(Records from a collection)
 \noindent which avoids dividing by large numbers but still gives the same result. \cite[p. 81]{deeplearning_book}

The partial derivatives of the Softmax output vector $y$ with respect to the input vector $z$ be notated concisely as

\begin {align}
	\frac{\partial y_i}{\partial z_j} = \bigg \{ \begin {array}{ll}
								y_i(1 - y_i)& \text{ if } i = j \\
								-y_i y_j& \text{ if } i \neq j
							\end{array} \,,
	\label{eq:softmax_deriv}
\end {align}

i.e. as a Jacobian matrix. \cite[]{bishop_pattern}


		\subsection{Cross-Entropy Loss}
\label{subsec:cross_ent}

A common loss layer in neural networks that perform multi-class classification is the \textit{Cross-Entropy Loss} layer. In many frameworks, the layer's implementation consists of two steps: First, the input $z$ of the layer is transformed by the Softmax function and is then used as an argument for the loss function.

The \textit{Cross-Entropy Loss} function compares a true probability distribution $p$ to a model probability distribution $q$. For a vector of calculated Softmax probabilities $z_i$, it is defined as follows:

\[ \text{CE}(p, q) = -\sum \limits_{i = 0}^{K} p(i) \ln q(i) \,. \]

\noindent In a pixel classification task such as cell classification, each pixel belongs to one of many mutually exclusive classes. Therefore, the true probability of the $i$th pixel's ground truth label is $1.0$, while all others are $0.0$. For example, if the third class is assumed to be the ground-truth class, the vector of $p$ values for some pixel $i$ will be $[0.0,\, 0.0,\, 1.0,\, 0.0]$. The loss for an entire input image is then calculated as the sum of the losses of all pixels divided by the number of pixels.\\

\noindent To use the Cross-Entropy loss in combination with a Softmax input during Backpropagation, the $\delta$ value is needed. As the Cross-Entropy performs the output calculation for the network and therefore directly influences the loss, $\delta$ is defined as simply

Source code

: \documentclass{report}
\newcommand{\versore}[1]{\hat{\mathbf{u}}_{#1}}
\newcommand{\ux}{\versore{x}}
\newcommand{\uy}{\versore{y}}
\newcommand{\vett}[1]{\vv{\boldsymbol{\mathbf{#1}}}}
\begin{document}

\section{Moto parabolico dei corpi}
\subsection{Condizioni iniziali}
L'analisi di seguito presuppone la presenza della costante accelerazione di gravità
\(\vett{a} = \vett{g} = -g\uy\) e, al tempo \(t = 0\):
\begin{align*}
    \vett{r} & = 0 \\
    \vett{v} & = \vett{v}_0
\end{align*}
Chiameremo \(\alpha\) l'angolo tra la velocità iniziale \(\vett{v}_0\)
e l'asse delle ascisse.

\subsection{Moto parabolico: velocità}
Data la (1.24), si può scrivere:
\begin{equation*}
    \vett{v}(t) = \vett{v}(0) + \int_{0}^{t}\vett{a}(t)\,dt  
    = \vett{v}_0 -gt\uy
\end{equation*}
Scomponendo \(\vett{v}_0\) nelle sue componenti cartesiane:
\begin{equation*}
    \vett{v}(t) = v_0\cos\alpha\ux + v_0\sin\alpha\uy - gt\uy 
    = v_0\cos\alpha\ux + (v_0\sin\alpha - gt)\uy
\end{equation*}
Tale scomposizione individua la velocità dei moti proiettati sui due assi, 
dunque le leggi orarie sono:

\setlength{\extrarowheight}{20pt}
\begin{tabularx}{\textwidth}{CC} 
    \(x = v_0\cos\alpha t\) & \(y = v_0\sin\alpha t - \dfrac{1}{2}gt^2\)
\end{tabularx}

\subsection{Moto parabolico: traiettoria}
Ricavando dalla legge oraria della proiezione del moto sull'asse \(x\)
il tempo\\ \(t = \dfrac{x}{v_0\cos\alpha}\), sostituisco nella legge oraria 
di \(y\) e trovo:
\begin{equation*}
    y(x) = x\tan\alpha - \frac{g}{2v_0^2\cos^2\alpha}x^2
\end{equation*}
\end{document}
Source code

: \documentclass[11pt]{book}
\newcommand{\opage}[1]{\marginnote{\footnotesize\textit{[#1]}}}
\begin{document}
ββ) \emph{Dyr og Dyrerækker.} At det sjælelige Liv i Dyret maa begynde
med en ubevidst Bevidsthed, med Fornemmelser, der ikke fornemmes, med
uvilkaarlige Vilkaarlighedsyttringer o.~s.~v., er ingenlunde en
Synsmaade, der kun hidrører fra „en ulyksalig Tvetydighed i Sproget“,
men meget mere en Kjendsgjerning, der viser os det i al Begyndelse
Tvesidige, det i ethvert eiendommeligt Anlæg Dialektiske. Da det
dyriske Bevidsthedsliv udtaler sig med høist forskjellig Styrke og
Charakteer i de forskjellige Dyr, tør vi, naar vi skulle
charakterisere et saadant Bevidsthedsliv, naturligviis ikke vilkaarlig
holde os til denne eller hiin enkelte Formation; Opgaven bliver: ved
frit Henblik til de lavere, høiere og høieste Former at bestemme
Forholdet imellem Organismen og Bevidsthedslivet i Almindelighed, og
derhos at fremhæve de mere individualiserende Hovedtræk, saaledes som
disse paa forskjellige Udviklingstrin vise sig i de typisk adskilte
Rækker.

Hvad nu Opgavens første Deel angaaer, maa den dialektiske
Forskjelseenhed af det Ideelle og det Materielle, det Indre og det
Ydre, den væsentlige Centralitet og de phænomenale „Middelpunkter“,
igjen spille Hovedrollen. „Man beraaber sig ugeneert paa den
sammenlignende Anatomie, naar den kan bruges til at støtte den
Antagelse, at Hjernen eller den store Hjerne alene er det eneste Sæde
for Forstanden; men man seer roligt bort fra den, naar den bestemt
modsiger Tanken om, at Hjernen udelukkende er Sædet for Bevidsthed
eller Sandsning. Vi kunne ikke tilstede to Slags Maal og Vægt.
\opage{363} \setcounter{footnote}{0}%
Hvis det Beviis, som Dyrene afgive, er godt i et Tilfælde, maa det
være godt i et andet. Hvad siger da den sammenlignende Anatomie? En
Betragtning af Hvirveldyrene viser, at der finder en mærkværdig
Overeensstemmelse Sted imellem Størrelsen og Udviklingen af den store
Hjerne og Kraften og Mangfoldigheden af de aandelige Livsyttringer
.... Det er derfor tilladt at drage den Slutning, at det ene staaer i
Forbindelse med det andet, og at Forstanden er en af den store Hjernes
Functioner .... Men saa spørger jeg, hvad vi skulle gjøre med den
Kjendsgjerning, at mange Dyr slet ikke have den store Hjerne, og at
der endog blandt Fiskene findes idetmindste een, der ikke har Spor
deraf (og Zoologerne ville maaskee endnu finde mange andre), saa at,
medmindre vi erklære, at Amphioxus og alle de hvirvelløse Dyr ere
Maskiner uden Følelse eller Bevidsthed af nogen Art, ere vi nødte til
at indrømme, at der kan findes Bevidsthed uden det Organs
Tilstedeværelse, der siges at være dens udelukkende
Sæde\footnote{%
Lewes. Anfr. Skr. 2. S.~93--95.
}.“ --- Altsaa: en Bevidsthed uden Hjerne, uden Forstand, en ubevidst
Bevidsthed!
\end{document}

→ WHAT TO DO: Return, please, the lines of the data from the first through the line containing "p(i) \ln q(i) \,. \]", both kept, exactly as they stand and nothing more.

→ RESULT BELOW:
 \noindent which avoids dividing by large numbers but still gives the same result. \cite[p. 81]{deeplearning_book}

The partial derivatives of the Softmax output vector $y$ with respect to the input vector $z$ be notated concisely as

\begin {align}
	\frac{\partial y_i}{\partial z_j} = \bigg \{ \begin {array}{ll}
								y_i(1 - y_i)& \text{ if } i = j \\
								-y_i y_j& \text{ if } i \neq j
							\end{array} \,,
	\label{eq:softmax_deriv}
\end {align}

i.e. as a Jacobian matrix. \cite[]{bishop_pattern}


		\subsection{Cross-Entropy Loss}
\label{subsec:cross_ent}

A common loss layer in neural networks that perform multi-class classification is the \textit{Cross-Entropy Loss} layer. In many frameworks, the layer's implementation consists of two steps: First, the input $z$ of the layer is transformed by the Softmax function and is then used as an argument for the loss function.

The \textit{Cross-Entropy Loss} function compares a true probability distribution $p$ to a model probability distribution $q$. For a vector of calculated Softmax probabilities $z_i$, it is defined as follows:

\[ \text{CE}(p, q) = -\sum \limits_{i = 0}^{K} p(i) \ln q(i) \,. \]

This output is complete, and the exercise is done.